Dr. J Williams: Well, it's really an incredible multidisciplinary effort. Isn't it? Both in the clinical side and in the research realm. It just shows, I think for something as complex as this, that you need so many different people with different expertise to attack it. Maybe in the last couple minutes, you could just tell us a little. You're engaged in so many different things from directly seeing patients, to clinical research, to lab research, being a physician-scientist and balancing those things and how you enjoy that.

Dr. C Torok: I mean, I love what I do. I just took that UPMC survey about your quality of life. I love what I do, I love my colleagues, all my colleagues are supportive, so I haveDr. J Williams: That was not a sponsored statement, by the way.

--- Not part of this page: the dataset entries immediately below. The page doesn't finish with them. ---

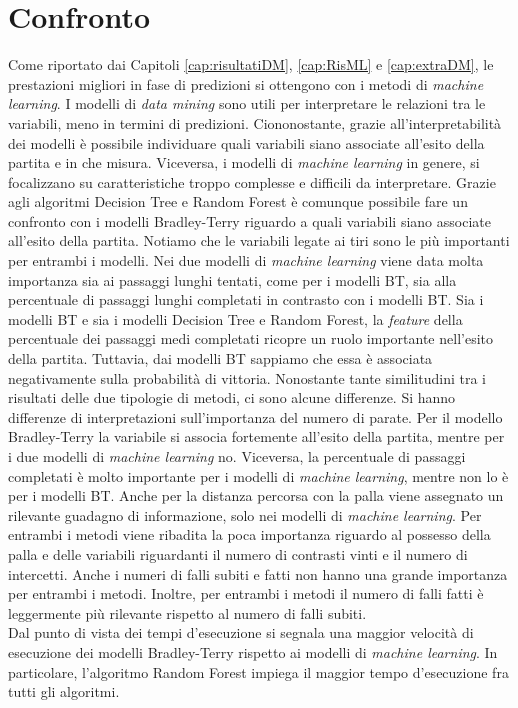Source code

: \section{Confronto}
Come riportato dai Capitoli \ref{cap:risultatiDM}, \ref{cap:RisML} e  \ref{cap:extraDM}, le prestazioni migliori in fase di predizioni si ottengono con i metodi di \emph{machine learning}. I modelli di \emph{data mining} sono utili per interpretare le relazioni tra le variabili, meno in termini di predizioni. Ciononostante, grazie all'interpretabilità dei modelli è possibile individuare quali variabili siano associate all'esito della partita e in che misura. Viceversa, i modelli di \emph{machine learning} in genere, si focalizzano su caratteristiche troppo complesse e difficili da interpretare. Grazie agli algoritmi Decision Tree e Random Forest è comunque possibile fare un confronto con i modelli Bradley-Terry riguardo a quali variabili siano associate all'esito della partita.
Notiamo che le variabili legate ai tiri sono le più importanti per entrambi i modelli. Nei due modelli di \emph{machine learning} viene data molta importanza sia ai passaggi lunghi tentati, come per i modelli BT, sia alla percentuale di passaggi lunghi completati in contrasto con i modelli BT. 
Sia i modelli BT e sia i modelli Decision Tree e Random Forest, la \emph{feature} della percentuale dei passaggi medi completati ricopre un ruolo importante nell'esito della partita. Tuttavia, dai modelli BT sappiamo che essa è associata negativamente sulla probabilità di vittoria.
Nonostante tante similitudini tra i risultati delle due tipologie di metodi, ci sono alcune differenze. Si hanno differenze di interpretazioni sull'importanza del numero di parate. Per il modello Bradley-Terry la variabile si associa fortemente all'esito della partita, mentre per i due modelli di \emph{machine learning} no. Viceversa, la percentuale di passaggi completati è molto importante per i  modelli di \emph{machine learning}, mentre non lo è per i modelli BT. Anche per la distanza percorsa con la palla viene assegnato un rilevante guadagno di informazione, solo nei modelli di \emph{machine learning}. Per entrambi i metodi viene ribadita la poca importanza riguardo al possesso della palla e delle variabili riguardanti il numero di contrasti vinti e il numero di intercetti. Anche i numeri di falli subiti e fatti non hanno una grande importanza per entrambi i metodi. Inoltre, per entrambi i metodi il numero di falli fatti è leggermente più rilevante rispetto al numero di falli subiti.\\
Dal punto di vista dei tempi d'esecuzione si segnala una maggior velocità di esecuzione dei modelli Bradley-Terry rispetto ai modelli di \emph{machine learning}. In particolare, l'algoritmo Random Forest impiega il maggior tempo d'esecuzione fra tutti gli algoritmi.


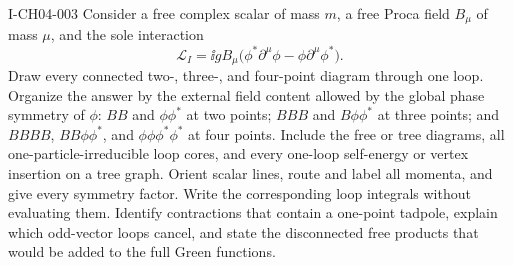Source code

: \begin{exercise}{I-CH04-003}
Consider a free complex scalar of mass $m$, a free Proca field $B_\mu$ of
mass $\mu$, and the sole interaction
\begin{equation*}
 \mathcal L_I=\ii gB_\mu
 \bigl(\phi^*\partial^\mu\phi-\phi\partial^\mu\phi^*\bigr).
\end{equation*}
Draw every connected two-, three-, and four-point diagram through one loop.
Organize the answer by the external field content allowed by the global
phase symmetry of $\phi$: $BB$ and $\phi\phi^*$ at two points;
$BBB$ and $B\phi\phi^*$ at three points; and $BBBB$,
$BB\phi\phi^*$, and $\phi\phi\phi^*\phi^*$ at four points.  Include the
free or tree diagrams, all one-particle-irreducible loop cores, and every
one-loop self-energy or vertex insertion on a tree graph.  Orient scalar
lines, route and label all momenta, and give every symmetry factor.  Write
the corresponding loop integrals without evaluating them.  Identify
contractions that contain a one-point tadpole, explain which odd-vector
loops cancel, and state the disconnected free products that would be added
to the full Green functions.
\end{exercise}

Dr. C Torok: I have clinicians in my group and we work together. So, if things are stressful and someone needs to see someone in clinic, they'll say, "Hey. I'll see that patient. I know you have to go run up to the lab." So, I think it also depends on the balance in your group and how supportive your group of colleagues is. So, my group of colleagues is very supportive and also, I mentor a lot of people. So, they also understand the projects and research that I do with my fellows, et cetera. So, I would say it's a balance. I don't get much sleep, that's the reality of it, but I'm happy. I think, basically, in pediatric rheumatology, some of these kids can come in very sick, but we have advanced medications and more research keeps coming. There's more biologics that keep coming down the road, that it's very gratifying because we can help these patients and treat them. And, hopefully, one day, actually find a cure. Maybe good or bad, then I won't have a job. But, hopefully, find a cure. So, I think, the bottom line is, yes, I juggle a lot, but I also have great colleagues that help balance the clinical and research part as well as excellent fellows and other people on projects that are kind of doing their own thing, but I'm mentoring, so we can still keep the research moving forward, it just might be more of their ideas. I also do things with quality of life, I do a little bit of everything. So, I think, basically, just working as a team, getting collaborators, sharing those projects. I didn't mention, with the biorepository, it's not just my research, I have a ton of colleagues that say, "Hey. I have this idea. This IL12 in this disease. I want to see if it's in pediatric localized scleroderma." I collaborate with people all the time because this is a national registry meant to collaborate with people.

Dr. Steph Dewar: Well, Cassie, I really appreciate you joining us today. Certainly, I have always found your support to be a breath of fresh air. Incredibly knowledgeable clinician with some of the more challenging patients that we've run by you. I want to thank you for joining us on the podcast today.